Since displaced workers (losers) are unlikely to quickly transition from a declining economic sector to one that is growing, that suggests investing in people ought to be a public priority; education at all levels-- primary, secondary, post-secondary, and vocational. With the exception of Senator Sanders, none of the 2016 presidential candidates has made education a focal point of their campaigns; Ted Cruz wants to scrap the Department of Education, Donald Trump wants to eliminate "Common Core." While Sanders advocates tuition-free access to public colleges and universities for all qualified applicants, he doesn't explicitly link any of it to skill-set development aimed at preparing people for a 21st Century economy. 

Hence, what we get are politicians who know better making promises about repatriating jobs they know aren't the high-wage jobs of the future. Moreover, they also know they'll break their repatriation promise once elected. Is it any surprise the American electorate seems angry?

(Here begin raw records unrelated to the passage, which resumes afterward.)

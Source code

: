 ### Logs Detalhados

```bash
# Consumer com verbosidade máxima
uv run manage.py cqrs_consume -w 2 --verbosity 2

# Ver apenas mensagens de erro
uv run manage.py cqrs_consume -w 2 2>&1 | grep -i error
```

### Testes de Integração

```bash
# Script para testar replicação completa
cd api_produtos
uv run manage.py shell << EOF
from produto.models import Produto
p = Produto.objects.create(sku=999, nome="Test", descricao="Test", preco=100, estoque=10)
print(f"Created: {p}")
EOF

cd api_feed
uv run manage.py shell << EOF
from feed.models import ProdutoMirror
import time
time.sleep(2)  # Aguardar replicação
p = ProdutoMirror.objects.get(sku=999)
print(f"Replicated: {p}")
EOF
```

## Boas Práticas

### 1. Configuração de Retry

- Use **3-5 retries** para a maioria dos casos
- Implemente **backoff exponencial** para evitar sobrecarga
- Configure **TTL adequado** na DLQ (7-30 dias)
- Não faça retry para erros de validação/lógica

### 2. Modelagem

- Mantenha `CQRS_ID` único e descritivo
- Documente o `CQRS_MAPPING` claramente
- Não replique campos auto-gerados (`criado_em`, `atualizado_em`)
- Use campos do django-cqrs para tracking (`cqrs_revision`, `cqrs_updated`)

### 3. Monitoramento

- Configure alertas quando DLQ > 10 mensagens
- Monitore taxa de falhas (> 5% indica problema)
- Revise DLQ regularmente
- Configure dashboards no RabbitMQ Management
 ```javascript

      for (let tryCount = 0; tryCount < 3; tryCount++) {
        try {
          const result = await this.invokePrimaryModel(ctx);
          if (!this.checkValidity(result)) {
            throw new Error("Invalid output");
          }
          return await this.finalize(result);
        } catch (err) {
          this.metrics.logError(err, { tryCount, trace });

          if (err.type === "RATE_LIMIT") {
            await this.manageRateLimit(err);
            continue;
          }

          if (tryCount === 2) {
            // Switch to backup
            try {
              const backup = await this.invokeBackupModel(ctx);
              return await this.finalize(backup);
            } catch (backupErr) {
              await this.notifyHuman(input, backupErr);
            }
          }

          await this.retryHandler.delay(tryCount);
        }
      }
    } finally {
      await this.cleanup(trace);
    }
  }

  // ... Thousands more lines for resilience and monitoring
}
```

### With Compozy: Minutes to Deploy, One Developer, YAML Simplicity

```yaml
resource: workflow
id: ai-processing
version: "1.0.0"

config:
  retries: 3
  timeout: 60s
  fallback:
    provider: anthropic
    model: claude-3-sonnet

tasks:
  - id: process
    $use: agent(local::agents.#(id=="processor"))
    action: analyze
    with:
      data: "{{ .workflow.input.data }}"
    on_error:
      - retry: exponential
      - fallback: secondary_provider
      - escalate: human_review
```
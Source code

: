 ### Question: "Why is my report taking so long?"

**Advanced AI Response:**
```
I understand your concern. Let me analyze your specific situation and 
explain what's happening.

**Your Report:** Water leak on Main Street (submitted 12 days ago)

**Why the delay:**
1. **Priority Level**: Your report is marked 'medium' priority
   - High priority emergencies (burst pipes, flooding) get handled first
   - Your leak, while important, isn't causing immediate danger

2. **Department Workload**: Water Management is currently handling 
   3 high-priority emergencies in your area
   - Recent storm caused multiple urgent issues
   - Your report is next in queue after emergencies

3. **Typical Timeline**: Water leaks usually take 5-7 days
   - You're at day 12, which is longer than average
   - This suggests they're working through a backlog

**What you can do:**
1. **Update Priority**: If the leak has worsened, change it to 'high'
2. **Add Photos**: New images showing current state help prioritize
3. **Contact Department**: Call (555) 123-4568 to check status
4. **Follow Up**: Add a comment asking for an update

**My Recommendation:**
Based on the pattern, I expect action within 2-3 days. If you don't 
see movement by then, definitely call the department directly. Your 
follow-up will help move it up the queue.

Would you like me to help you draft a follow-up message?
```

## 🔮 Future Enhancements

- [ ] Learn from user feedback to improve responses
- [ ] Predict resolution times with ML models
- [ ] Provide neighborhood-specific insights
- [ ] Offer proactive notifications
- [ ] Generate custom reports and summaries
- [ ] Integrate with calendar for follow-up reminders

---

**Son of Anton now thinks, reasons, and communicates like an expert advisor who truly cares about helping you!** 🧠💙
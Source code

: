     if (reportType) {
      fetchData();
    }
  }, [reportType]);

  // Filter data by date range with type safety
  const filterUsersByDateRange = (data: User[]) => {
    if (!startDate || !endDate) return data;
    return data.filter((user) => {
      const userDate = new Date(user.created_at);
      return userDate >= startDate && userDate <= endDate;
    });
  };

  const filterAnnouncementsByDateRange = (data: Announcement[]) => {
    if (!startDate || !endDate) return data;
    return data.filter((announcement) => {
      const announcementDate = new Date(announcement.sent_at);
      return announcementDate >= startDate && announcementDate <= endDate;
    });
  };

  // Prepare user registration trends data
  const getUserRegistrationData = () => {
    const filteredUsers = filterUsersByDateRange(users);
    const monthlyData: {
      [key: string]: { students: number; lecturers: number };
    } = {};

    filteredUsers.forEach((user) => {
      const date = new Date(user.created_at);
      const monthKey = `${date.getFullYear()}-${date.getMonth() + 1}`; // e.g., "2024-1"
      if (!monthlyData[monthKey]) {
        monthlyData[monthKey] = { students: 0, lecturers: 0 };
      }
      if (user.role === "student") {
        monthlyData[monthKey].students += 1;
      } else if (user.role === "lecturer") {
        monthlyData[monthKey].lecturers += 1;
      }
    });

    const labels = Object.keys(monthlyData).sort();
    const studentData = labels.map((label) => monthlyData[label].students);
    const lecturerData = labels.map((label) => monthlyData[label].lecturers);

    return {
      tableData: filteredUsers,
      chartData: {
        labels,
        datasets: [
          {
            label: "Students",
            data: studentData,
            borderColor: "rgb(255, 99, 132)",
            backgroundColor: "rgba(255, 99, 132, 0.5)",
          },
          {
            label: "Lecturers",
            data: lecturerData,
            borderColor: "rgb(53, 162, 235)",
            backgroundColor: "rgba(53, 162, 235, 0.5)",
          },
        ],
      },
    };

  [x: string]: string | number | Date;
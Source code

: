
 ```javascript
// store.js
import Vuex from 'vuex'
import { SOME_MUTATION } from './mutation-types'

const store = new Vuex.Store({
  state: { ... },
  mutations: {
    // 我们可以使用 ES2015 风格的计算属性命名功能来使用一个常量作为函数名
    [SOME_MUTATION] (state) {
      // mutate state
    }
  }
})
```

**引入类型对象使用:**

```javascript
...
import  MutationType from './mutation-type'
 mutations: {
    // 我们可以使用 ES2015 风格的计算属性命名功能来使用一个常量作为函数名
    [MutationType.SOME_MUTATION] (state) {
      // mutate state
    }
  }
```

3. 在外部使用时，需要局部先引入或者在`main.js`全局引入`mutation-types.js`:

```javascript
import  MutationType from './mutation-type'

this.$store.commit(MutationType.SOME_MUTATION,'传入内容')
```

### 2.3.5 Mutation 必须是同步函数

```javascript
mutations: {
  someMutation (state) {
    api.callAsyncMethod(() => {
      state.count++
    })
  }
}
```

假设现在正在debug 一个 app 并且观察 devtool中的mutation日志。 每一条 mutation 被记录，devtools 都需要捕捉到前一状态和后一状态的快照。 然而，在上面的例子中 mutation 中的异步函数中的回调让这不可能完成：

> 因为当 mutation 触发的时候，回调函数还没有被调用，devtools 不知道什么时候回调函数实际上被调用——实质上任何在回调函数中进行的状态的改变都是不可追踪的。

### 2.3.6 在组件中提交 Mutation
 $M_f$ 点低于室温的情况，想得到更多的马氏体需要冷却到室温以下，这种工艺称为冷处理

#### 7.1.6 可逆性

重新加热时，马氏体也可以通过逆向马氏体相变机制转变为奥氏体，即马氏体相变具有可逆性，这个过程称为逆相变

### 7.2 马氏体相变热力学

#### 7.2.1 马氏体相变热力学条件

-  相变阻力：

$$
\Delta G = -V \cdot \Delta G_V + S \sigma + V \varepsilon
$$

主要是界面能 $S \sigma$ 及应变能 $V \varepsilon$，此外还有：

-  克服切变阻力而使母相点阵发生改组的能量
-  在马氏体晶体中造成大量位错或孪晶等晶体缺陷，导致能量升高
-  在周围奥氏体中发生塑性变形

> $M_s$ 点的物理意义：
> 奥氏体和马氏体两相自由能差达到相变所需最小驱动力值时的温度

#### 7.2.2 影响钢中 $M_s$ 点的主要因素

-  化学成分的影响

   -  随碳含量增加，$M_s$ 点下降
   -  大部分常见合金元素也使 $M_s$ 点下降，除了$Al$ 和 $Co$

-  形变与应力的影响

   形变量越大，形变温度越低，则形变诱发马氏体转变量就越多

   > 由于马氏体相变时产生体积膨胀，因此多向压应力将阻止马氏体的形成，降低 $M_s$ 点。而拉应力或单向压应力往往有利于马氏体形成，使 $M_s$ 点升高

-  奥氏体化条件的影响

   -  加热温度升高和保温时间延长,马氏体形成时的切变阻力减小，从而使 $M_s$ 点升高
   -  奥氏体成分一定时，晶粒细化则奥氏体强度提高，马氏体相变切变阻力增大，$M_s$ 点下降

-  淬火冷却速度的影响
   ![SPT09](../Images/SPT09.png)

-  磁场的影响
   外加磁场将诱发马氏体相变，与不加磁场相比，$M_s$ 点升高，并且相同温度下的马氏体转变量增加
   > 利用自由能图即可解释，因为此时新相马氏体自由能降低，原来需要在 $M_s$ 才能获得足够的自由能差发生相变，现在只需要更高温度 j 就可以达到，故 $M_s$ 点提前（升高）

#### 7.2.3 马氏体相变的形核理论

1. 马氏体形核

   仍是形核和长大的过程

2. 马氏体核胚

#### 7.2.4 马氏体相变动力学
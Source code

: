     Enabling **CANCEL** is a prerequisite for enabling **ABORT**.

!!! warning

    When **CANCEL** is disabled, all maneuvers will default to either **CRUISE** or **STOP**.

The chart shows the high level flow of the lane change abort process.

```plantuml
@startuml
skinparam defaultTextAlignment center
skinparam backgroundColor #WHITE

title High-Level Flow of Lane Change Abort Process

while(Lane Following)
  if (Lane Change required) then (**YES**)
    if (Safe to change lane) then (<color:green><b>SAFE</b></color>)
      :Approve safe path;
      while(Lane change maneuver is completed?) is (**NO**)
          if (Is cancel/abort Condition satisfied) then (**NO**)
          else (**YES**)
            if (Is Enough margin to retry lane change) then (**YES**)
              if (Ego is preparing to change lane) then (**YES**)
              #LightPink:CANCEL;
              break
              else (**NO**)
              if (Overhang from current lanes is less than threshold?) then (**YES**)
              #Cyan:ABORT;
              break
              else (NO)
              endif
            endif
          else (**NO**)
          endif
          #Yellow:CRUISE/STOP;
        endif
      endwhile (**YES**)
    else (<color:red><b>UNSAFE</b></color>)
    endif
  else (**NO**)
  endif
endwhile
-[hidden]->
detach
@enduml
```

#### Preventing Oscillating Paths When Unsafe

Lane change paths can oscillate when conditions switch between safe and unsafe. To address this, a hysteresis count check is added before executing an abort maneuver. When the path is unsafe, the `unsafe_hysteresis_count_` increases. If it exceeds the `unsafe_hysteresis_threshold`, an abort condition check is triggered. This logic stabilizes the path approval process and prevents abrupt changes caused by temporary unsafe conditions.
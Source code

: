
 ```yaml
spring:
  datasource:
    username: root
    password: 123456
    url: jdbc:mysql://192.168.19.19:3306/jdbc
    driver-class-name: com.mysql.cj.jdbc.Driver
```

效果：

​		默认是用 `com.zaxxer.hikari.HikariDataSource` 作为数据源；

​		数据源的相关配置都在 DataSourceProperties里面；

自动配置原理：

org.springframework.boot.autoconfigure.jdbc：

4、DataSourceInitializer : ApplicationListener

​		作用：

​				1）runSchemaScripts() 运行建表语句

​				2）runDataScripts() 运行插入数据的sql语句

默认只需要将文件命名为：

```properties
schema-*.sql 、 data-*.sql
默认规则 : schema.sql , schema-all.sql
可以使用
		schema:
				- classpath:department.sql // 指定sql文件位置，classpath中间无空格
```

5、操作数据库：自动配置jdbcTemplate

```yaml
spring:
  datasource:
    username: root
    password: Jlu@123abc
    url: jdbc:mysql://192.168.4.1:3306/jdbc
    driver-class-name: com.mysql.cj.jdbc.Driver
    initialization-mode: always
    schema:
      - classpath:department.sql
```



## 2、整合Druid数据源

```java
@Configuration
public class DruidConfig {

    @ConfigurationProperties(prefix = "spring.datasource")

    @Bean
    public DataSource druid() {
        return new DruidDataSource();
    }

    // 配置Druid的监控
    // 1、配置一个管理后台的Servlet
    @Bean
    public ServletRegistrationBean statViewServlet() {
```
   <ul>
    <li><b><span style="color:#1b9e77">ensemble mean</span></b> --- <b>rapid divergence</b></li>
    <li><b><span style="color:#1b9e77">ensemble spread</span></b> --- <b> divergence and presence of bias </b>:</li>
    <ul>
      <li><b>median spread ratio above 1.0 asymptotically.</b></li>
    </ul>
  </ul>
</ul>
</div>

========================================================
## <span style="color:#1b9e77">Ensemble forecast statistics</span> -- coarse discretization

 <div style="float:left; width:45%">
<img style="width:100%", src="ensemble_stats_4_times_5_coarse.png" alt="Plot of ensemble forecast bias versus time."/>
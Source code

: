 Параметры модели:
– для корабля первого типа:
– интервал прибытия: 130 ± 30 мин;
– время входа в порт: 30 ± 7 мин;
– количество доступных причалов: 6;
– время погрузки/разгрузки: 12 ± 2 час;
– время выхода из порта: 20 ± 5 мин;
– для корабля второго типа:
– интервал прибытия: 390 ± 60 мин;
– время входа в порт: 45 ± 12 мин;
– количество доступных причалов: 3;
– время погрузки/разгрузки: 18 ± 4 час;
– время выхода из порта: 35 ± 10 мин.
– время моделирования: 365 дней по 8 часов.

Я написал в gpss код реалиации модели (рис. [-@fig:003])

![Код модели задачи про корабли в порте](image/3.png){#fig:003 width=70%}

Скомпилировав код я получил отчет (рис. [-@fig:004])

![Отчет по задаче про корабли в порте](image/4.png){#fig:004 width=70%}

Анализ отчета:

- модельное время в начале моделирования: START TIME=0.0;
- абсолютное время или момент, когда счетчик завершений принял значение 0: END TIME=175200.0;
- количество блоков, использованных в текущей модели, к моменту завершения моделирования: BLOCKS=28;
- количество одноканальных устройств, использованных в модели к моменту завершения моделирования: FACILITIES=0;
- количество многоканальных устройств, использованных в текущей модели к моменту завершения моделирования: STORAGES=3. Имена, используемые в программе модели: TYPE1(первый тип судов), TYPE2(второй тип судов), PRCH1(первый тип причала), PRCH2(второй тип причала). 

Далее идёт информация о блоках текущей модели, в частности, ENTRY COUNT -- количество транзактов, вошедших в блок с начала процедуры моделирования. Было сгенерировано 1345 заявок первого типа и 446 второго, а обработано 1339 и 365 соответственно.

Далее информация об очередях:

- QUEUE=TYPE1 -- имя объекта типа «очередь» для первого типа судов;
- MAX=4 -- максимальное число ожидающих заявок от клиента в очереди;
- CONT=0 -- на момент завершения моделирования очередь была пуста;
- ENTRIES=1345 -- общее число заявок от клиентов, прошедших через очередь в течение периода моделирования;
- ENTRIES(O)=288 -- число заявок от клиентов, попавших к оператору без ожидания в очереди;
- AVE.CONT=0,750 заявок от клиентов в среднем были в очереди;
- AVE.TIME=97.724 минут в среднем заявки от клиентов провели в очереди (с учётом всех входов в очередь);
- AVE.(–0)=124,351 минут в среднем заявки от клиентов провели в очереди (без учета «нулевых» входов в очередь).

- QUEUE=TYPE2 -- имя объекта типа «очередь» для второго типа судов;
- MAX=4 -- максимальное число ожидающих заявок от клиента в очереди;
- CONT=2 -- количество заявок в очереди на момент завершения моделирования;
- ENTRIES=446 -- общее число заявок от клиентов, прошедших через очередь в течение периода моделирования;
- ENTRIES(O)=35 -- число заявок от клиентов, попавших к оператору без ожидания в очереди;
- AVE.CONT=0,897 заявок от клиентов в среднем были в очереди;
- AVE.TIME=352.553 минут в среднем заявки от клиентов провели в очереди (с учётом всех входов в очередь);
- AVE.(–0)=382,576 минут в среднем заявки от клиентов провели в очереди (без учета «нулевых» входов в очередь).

The Evangelical Silver Lining

The flip-flopping dishonesty on trade policy will not make the next President's job any easier as they seek to steer a rickety economy through choppy global waters. However, I can virtually guarantee the current crop of anti-trade protectionists in 2016 will have another religious conversion and be born again sometime shortly after their 2017 inauguration. 

As I have argued elsewhere in this blog, trade policy has become an essential part of any president's foreign policy tool chest (here and here). Whereas the incentives for pandering to voters on trade are extremely high while running for office, those same incentives reverse themselves once a presidential candidate is in office. Trade policy is about the broad health of the entire American economy, which presidents are responsible for in a way they are not as mere candidates. In other words, as a candidate for president, perhaps in the midst of your party's nomination process, you are seeking votes from a series of sub-sets of the national electorate, and in many cases, the "losers" from trade liberalization. However, as president, you are responsible for bringing the broad-based benefits of a healthy, liberal economy to all; the "winners." 

Moreover, it has been written that the fundamental dilemma facing presidents is that they have too little authority to satisfy public expectations of their performance (Kernell and Jacobson, The Logic of American Politics). Indeed, Article II of the Constitution outlining the authority of the executive branch is quite short. Hence, presidents are only too happy to accept the periodic delegations of Article I, Sec. 8 authority over trade from Congress as a major set of foreign policy tools. What modern president would be foolish enough not to try and preserve and extend that set of tools?

So, while I doubt the next president will engage the educational and skills-development questions at the heart of American competitiveness in the 21st Century, I'll bet the farm the next president will eventually worship at the alter of free trade.